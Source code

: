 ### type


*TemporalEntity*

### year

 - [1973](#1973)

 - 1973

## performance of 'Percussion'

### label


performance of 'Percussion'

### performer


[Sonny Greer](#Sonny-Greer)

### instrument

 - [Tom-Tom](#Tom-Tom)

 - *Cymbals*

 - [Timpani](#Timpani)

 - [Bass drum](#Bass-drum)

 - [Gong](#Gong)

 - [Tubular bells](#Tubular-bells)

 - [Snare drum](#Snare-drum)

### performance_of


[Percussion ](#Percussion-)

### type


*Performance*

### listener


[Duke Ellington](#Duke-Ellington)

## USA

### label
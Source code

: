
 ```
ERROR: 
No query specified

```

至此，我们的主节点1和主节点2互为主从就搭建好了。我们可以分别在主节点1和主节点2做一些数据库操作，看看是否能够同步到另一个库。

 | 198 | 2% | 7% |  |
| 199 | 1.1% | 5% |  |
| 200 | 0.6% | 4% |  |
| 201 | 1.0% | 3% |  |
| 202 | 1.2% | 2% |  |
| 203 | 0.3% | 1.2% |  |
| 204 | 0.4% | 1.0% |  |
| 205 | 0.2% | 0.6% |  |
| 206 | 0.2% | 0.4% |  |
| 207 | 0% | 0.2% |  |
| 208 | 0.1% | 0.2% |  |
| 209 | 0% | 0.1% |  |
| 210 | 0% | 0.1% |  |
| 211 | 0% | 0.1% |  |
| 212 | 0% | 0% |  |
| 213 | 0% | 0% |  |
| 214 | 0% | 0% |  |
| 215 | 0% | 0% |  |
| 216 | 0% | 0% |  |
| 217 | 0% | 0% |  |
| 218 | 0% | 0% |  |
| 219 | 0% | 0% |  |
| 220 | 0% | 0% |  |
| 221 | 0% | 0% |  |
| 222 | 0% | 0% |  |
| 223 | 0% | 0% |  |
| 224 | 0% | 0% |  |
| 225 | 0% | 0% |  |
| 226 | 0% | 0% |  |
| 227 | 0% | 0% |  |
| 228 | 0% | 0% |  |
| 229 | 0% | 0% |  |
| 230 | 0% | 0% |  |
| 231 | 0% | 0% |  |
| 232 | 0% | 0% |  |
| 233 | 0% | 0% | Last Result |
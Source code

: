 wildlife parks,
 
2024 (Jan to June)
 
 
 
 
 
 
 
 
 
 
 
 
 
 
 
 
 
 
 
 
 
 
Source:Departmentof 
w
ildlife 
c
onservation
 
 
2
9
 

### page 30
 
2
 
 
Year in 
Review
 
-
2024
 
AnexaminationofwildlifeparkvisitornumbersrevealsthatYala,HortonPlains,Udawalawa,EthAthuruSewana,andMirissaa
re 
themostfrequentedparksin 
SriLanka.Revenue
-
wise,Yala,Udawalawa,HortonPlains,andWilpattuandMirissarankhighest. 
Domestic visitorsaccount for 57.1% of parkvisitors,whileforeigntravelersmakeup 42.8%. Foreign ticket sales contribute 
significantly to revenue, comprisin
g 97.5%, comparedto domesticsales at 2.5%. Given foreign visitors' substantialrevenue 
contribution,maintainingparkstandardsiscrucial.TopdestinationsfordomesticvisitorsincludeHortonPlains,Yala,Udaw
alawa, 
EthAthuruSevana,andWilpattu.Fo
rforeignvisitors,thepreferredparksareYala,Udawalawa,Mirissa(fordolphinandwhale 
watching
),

┄┄┄┄┄┄┄┄┄┄

- _Task instructions_:
The answer is the line with "onservation" plus every line after it, printed exactly as they appear above.

- _Exercise result_:
onservation
 
 
2
9
 

### page 30
 
2
 
 
Year in 
Review
 
-
2024
 
AnexaminationofwildlifeparkvisitornumbersrevealsthatYala,HortonPlains,Udawalawa,EthAthuruSewana,andMirissaa
re 
themostfrequentedparksin 
SriLanka.Revenue
-
wise,Yala,Udawalawa,HortonPlains,andWilpattuandMirissarankhighest. 
Domestic visitorsaccount for 57.1% of parkvisitors,whileforeigntravelersmakeup 42.8%. Foreign ticket sales contribute 
significantly to revenue, comprisin
g 97.5%, comparedto domesticsales at 2.5%. Given foreign visitors' substantialrevenue 
contribution,maintainingparkstandardsiscrucial.TopdestinationsfordomesticvisitorsincludeHortonPlains,Yala,Udaw
alawa, 
EthAthuruSevana,andWilpattu.Fo
rforeignvisitors,thepreferredparksareYala,Udawalawa,Mirissa(fordolphinandwhale 
watching
),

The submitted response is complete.